**TASK ITEM**
Without skipping any entry, transcribe the data word for word.

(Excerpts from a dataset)
###
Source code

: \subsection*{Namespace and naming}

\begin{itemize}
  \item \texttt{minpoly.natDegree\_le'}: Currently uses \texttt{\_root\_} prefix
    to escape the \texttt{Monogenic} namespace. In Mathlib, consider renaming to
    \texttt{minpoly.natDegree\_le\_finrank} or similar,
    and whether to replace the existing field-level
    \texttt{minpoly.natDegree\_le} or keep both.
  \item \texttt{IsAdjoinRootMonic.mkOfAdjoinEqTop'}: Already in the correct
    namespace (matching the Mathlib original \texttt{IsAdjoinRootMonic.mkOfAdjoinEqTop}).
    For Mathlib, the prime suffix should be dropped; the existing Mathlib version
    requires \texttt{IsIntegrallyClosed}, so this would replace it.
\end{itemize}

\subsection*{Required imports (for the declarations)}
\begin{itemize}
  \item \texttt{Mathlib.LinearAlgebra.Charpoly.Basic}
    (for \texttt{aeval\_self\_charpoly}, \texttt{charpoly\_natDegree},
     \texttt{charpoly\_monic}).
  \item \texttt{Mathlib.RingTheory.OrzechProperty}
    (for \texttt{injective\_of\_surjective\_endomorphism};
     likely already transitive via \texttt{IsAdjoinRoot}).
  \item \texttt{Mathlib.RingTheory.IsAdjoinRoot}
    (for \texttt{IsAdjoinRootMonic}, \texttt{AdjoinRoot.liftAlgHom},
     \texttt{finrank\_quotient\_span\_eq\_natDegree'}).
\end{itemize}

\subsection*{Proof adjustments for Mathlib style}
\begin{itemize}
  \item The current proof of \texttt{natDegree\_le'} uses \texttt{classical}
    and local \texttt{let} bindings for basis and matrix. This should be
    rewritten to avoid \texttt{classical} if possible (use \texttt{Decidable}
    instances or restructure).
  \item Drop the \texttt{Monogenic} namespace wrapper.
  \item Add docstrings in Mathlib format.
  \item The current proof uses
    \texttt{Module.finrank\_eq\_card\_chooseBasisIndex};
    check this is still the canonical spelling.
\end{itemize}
###
**RESULT**
Source code

: \subsection*{Namespace and naming}

\begin{itemize}
  \item \texttt{minpoly.natDegree\_le'}: Currently uses \texttt{\_root\_} prefix
    to escape the \texttt{Monogenic} namespace. In Mathlib, consider renaming to
    \texttt{minpoly.natDegree\_le\_finrank} or similar,
    and whether to replace the existing field-level
    \texttt{minpoly.natDegree\_le} or keep both.
  \item \texttt{IsAdjoinRootMonic.mkOfAdjoinEqTop'}: Already in the correct
    namespace (matching the Mathlib original \texttt{IsAdjoinRootMonic.mkOfAdjoinEqTop}).
    For Mathlib, the prime suffix should be dropped; the existing Mathlib version
    requires \texttt{IsIntegrallyClosed}, so this would replace it.
\end{itemize}

\subsection*{Required imports (for the declarations)}
\begin{itemize}
  \item \texttt{Mathlib.LinearAlgebra.Charpoly.Basic}
    (for \texttt{aeval\_self\_charpoly}, \texttt{charpoly\_natDegree},
     \texttt{charpoly\_monic}).
  \item \texttt{Mathlib.RingTheory.OrzechProperty}
    (for \texttt{injective\_of\_surjective\_endomorphism};
     likely already transitive via \texttt{IsAdjoinRoot}).
  \item \texttt{Mathlib.RingTheory.IsAdjoinRoot}
    (for \texttt{IsAdjoinRootMonic}, \texttt{AdjoinRoot.liftAlgHom},
     \texttt{finrank\_quotient\_span\_eq\_natDegree'}).
\end{itemize}

\subsection*{Proof adjustments for Mathlib style}
\begin{itemize}
  \item The current proof of \texttt{natDegree\_le'} uses \texttt{classical}
    and local \texttt{let} bindings for basis and matrix. This should be
    rewritten to avoid \texttt{classical} if possible (use \texttt{Decidable}
    instances or restructure).
  \item Drop the \texttt{Monogenic} namespace wrapper.
  \item Add docstrings in Mathlib format.
  \item The current proof uses
    \texttt{Module.finrank\_eq\_card\_chooseBasisIndex};
    check this is still the canonical spelling.
\end{itemize}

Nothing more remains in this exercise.